Your task is to print all of the data word for word.

Stored items from a collection:
--- START ---

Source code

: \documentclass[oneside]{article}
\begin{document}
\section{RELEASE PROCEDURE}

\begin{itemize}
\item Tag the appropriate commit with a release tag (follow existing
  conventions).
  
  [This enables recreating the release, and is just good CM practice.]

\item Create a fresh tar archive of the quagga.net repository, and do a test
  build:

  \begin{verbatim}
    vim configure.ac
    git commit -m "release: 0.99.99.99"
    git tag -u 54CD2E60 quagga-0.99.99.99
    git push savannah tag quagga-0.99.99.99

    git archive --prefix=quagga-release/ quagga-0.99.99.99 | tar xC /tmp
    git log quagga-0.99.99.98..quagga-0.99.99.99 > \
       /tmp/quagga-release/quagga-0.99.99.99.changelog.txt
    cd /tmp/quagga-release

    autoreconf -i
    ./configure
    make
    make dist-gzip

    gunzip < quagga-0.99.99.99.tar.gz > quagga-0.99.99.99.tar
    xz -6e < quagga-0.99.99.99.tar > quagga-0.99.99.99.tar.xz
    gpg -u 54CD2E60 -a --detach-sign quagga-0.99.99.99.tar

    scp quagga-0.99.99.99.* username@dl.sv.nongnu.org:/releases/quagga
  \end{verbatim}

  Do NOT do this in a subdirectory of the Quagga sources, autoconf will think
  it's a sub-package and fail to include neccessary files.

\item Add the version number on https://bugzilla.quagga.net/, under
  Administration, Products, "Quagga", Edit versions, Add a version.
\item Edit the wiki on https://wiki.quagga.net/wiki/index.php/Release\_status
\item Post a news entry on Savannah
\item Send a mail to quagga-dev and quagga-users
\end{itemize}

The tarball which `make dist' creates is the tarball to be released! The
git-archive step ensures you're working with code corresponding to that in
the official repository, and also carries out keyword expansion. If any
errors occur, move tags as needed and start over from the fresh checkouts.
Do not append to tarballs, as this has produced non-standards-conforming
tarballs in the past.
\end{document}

--- END ---

◆ **Solution to this exercise**:
Source code

: \documentclass[oneside]{article}
\begin{document}
\section{RELEASE PROCEDURE}

\begin{itemize}
\item Tag the appropriate commit with a release tag (follow existing
  conventions).
  
  [This enables recreating the release, and is just good CM practice.]

\item Create a fresh tar archive of the quagga.net repository, and do a test
  build:

  \begin{verbatim}
    vim configure.ac
    git commit -m "release: 0.99.99.99"
    git tag -u 54CD2E60 quagga-0.99.99.99
    git push savannah tag quagga-0.99.99.99

    git archive --prefix=quagga-release/ quagga-0.99.99.99 | tar xC /tmp
    git log quagga-0.99.99.98..quagga-0.99.99.99 > \
       /tmp/quagga-release/quagga-0.99.99.99.changelog.txt
    cd /tmp/quagga-release

    autoreconf -i
    ./configure
    make
    make dist-gzip

    gunzip < quagga-0.99.99.99.tar.gz > quagga-0.99.99.99.tar
    xz -6e < quagga-0.99.99.99.tar > quagga-0.99.99.99.tar.xz
    gpg -u 54CD2E60 -a --detach-sign quagga-0.99.99.99.tar

    scp quagga-0.99.99.99.* username@dl.sv.nongnu.org:/releases/quagga
  \end{verbatim}

  Do NOT do this in a subdirectory of the Quagga sources, autoconf will think
  it's a sub-package and fail to include neccessary files.

\item Add the version number on https://bugzilla.quagga.net/, under
  Administration, Products, "Quagga", Edit versions, Add a version.
\item Edit the wiki on https://wiki.quagga.net/wiki/index.php/Release\_status
\item Post a news entry on Savannah
\item Send a mail to quagga-dev and quagga-users
\end{itemize}

The tarball which `make dist' creates is the tarball to be released! The
git-archive step ensures you're working with code corresponding to that in
the official repository, and also carries out keyword expansion. If any
errors occur, move tags as needed and start over from the fresh checkouts.
Do not append to tarballs, as this has produced non-standards-conforming
tarballs in the past.
\end{document}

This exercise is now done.